● **YOUR TASK**
The records that follow are to be given again exactly. Do not carry over any image.

○ ○ ○ ○

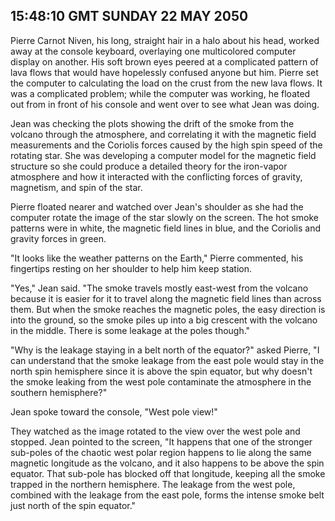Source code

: ## 15:48:10 GMT SUNDAY 22 MAY 2050
Pierre Carnot Niven, his long, straight hair in a halo about his head, worked away at the console keyboard, overlaying one multicolored computer display on another. His soft brown eyes peered at a complicated pattern of lava flows that would have hopelessly confused anyone but him. Pierre set the computer to calculating the load on the crust from the new lava flows. It was a complicated problem; while the computer was working, he floated out from in front of his console and went over to see what Jean was doing.

Jean was checking the plots showing the drift of the smoke from the volcano through the atmosphere, and correlating it with the magnetic field measurements and the Coriolis forces caused by the high spin speed of the rotating star. She was developing a computer model for the magnetic field structure so she could produce a detailed theory for the iron-vapor atmosphere and how it interacted with the conflicting forces of gravity, magnetism, and spin of the star.

Pierre floated nearer and watched over Jean's shoulder as she had the computer rotate the image of the star slowly on the screen. The hot smoke patterns were in white, the magnetic field lines in blue, and the Coriolis and gravity forces in green.

"It looks like the weather patterns on the Earth," Pierre commented, his fingertips resting on her shoulder to help him keep station.

"Yes," Jean said. "The smoke travels mostly east-west from the volcano because it is easier for it to travel along the magnetic field lines than across them. But when the smoke reaches the magnetic poles, the easy direction is into the ground, so the smoke piles up into a big crescent with the volcano in the middle. There is some leakage at the poles though."

"Why is the leakage staying in a belt north of the equator?" asked Pierre, "I can understand that the smoke leakage from the east pole would stay in the north spin hemisphere since it is above the spin equator, but why doesn't the smoke leaking from the west pole contaminate the atmosphere in the southern hemisphere?"

Jean spoke toward the console, "West pole view!"

They watched as the image rotated to the view over the west pole and stopped. Jean pointed to the screen, "It happens that one of the stronger sub-poles of the chaotic west polar region happens to lie along the same magnetic longitude as the volcano, and it also happens to be above the spin equator. That sub-pole has blocked off that longitude, keeping all the smoke trapped in the northern hemisphere. The leakage from the west pole, combined with the leakage from the east pole, forms the intense smoke belt just north of the spin equator."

○ ○ ○ ○

● **SOLUTION FOR THIS PROBLEM**
Source code

: ## 15:48:10 GMT SUNDAY 22 MAY 2050
Pierre Carnot Niven, his long, straight hair in a halo about his head, worked away at the console keyboard, overlaying one multicolored computer display on another. His soft brown eyes peered at a complicated pattern of lava flows that would have hopelessly confused anyone but him. Pierre set the computer to calculating the load on the crust from the new lava flows. It was a complicated problem; while the computer was working, he floated out from in front of his console and went over to see what Jean was doing.

Jean was checking the plots showing the drift of the smoke from the volcano through the atmosphere, and correlating it with the magnetic field measurements and the Coriolis forces caused by the high spin speed of the rotating star. She was developing a computer model for the magnetic field structure so she could produce a detailed theory for the iron-vapor atmosphere and how it interacted with the conflicting forces of gravity, magnetism, and spin of the star.

Pierre floated nearer and watched over Jean's shoulder as she had the computer rotate the image of the star slowly on the screen. The hot smoke patterns were in white, the magnetic field lines in blue, and the Coriolis and gravity forces in green.

"It looks like the weather patterns on the Earth," Pierre commented, his fingertips resting on her shoulder to help him keep station.

"Yes," Jean said. "The smoke travels mostly east-west from the volcano because it is easier for it to travel along the magnetic field lines than across them. But when the smoke reaches the magnetic poles, the easy direction is into the ground, so the smoke piles up into a big crescent with the volcano in the middle. There is some leakage at the poles though."

"Why is the leakage staying in a belt north of the equator?" asked Pierre, "I can understand that the smoke leakage from the east pole would stay in the north spin hemisphere since it is above the spin equator, but why doesn't the smoke leaking from the west pole contaminate the atmosphere in the southern hemisphere?"

Jean spoke toward the console, "West pole view!"

They watched as the image rotated to the view over the west pole and stopped. Jean pointed to the screen, "It happens that one of the stronger sub-poles of the chaotic west polar region happens to lie along the same magnetic longitude as the volcano, and it also happens to be above the spin equator. That sub-pole has blocked off that longitude, keeping all the smoke trapped in the northern hemisphere. The leakage from the west pole, combined with the leakage from the east pole, forms the intense smoke belt just north of the spin equator."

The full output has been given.